“Vehicle Takeover” Renews Scrutiny of Infamous Intersection

On any given day, especially around rush hour, as many as 10 cars saddle up to the limit lines at the six-way intersection at Lomitas Avenue and Canon Drive. A delicate and dangerous game of chicken plays out, with drivers creeping out into the crossroads, side-eying the other vehicles, before either gunning it or snailing it to the other side. The intersection, the second largest in the city, has earned an international reputation as something of a vehicular crucible – a perplexity of city planning.

But the intersection found itself in the news once again last week when around 100 cars descended on the spot, blocking off the roads and performing donuts for an audience of 150 people, according to police reports. The “vehicle takeover”– the largest the city has ever seen – resulted in multiple arrests by the Beverly Hills Police Department.

On March 1, the City Council took yet another look at the infamous intersection and heard updates on possible corrective actions the city could take.

“It is pretty notorious,” said City Engineer Daren Grilley at the Council’s Regular Session. “If you do a simple Google search, you’ll see that it’s famous around the region, and even internationally, people comment on it.”

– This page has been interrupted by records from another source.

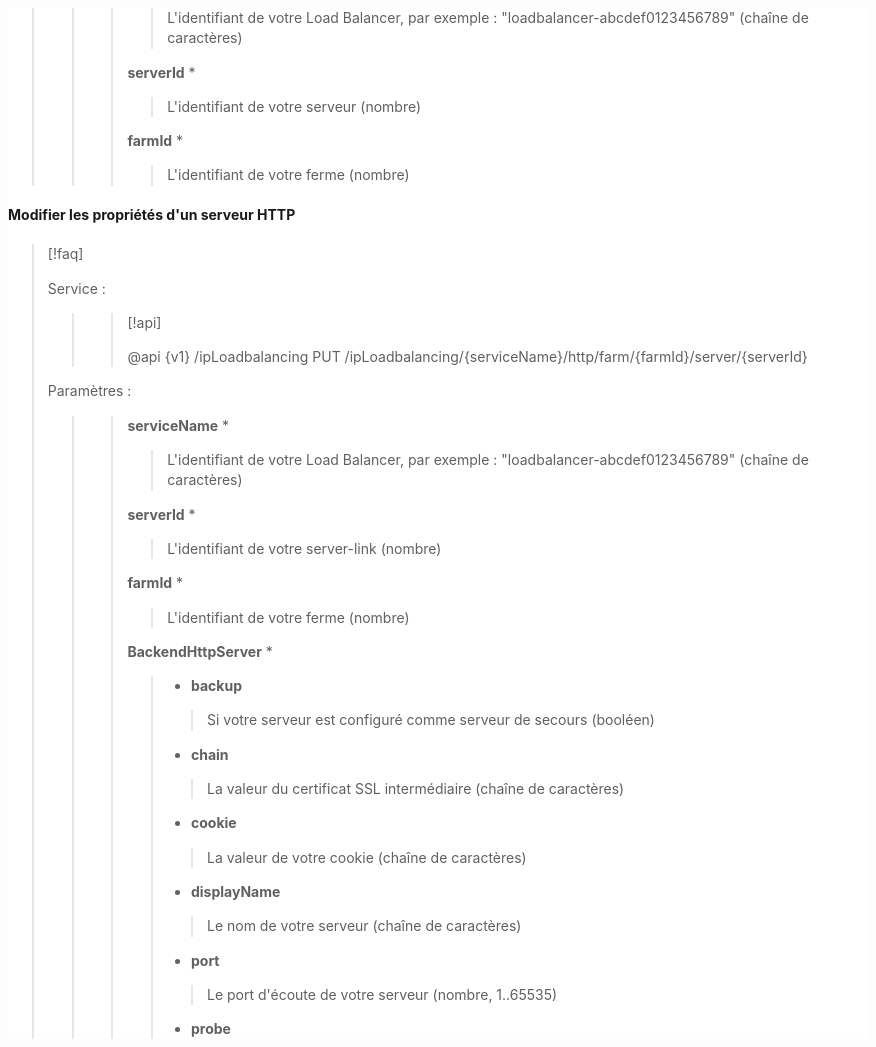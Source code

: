 >> >
>> >> L'identifiant de votre Load Balancer, par exemple : "loadbalancer-abcdef0123456789" (chaîne de caractères)
>> >
>> > **serverId** *
>> >
>> >> L'identifiant de votre serveur (nombre)
>> >
>> > **farmId** *
>> >
>> >> L'identifiant de votre ferme (nombre)
>

#### Modifier les propriétés d'un serveur HTTP

> [!faq]
>
> Service :
>
>> > [!api]
>> >
>> > @api {v1} /ipLoadbalancing PUT /ipLoadbalancing/{serviceName}/http/farm/{farmId}/server/{serverId}
>> >
>>
>
> Paramètres :
>
>> > **serviceName** *
>> >
>> >> L'identifiant de votre Load Balancer, par exemple : "loadbalancer-abcdef0123456789" (chaîne de caractères)
>> >
>> > **serverId** *
>> >
>> >> L'identifiant de votre server-link (nombre)
>> >
>> > **farmId** *
>> >
>> >> L'identifiant de votre ferme (nombre)
>> >
>> > **BackendHttpServer** *
>> >
>> >> - **backup**
>> >> >
>> >> > Si votre serveur est configuré comme serveur de secours (booléen)
>> >>
>> >> - **chain**
>> >> >
>> >> > La valeur du certificat SSL intermédiaire (chaîne de caractères)
>> >>
>> >> - **cookie**
>> >> >
>> >> > La valeur de votre cookie (chaîne de caractères)
>> >>
>> >> - **displayName**
>> >> >
>> >> > Le nom de votre serveur (chaîne de caractères)
>> >>
>> >> - **port**
>> >> >
>> >> > Le port d'écoute de votre serveur (nombre, 1..65535)
>> >>
>> >> - **probe**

While the intersection has found its way before city officials multiple times over the last two decades, Grilley said that it has a surprisingly low collision rate. From 2015 to 2020, less than two dozen collisions were reported at the location. That, however, does not make it a good intersection, Grilley said.

“Good intersectional design doesn’t raise your blood pressure as you get close to it. So, while the collision rates may be low, there’s opportunities that are where we can make some improvements,” he told the Council.

A consultant for the city is currently studying the feasibility of a roundabout at Lomitas and Canon. Grilley differentiated a roundabout from a traffic circle as having “more advanced features that have been refined to make the traffic flow smoothly” and improve pedestrian safety.

“It’s actually quite interesting that the roundabouts that have been designed in the last 20 years match very closely with this intersection geometry that was laid out 115 years ago,” Grilley said.

The city could also consider ways of making the intersection more intuitive by “improving the geometry” to take away the guessing game from who has the right of way.

“It’s a daunting intersection,” said Councilmember Lester Friedman.

“It’s easy at a four-way intersection to keep track of who got there first and yielding to the vehicle on the right and things like that,” Grilley said.

Assigning right of way becomes tricky, however, when you have six intersections to keep track of. Add to that, drivers tend to treat Canon and Beverly as two-lane roads due to their width when they are, in fact, single lane roads. That means there’s as many as 10 cars at the intersection at a time.

Grilley pointed out that there are two other six-way intersections by Will Rogers Park. Canon and Lomitas, the largest of the three, is the only one without signals.

Vice Mayor Lili Bosse raised alarms about the risk to pedestrians at the Canon-Lomitas intersection, which has no sidewalks at the intersection itself. (“Apparently for aesthetic reasons,” Grilley explained.)

“I also feel like I’m playing chicken with the cars when I’m walking, because there is no designated sidewalk whatsoever to cross north or south or east or west,” she said.

Grilley did not have data for pedestrian-involved collisions at the intersection, but he assured Bosse that the considerations of a potential redesign would take into account pedestrian safety.

The conversation around the intersection and the vehicle takeover elicited broader concerns about driver behavior in the city since the coronavirus pandemic.

Todd Johnson, President and CEO of the Beverly Hills Chamber of Commerce, wrote in to the meeting that businesses around the city had seen troubling driving behavior lately.

“The Chamber is seeing and hearing more reports from local businesses of very loud cars and motorcycles driving through commercial streets, while others are driving at excessive speeds and creating a danger to themselves and pedestrians,” Johnson said.

Data since the start of the pandemic has indicated an alarming trend in pedestrian fatalities. Mayor Robert Wunderlich cited sobering preliminary data from the Governors Highway Safety Association that pedestrian fatalities rose 21% in 2020 even as pandemic-related restrictions and work-from-home orders kept more cars off the road.

“That’s a huge increase,” he said. “This is a health and safety issue.”

As the Council turns its attention to the issue in the coming months, Grilley stressed one tool in the city’s toolbox.

“Street design has a role to play in how people drive and the speeds that they drive,” he said.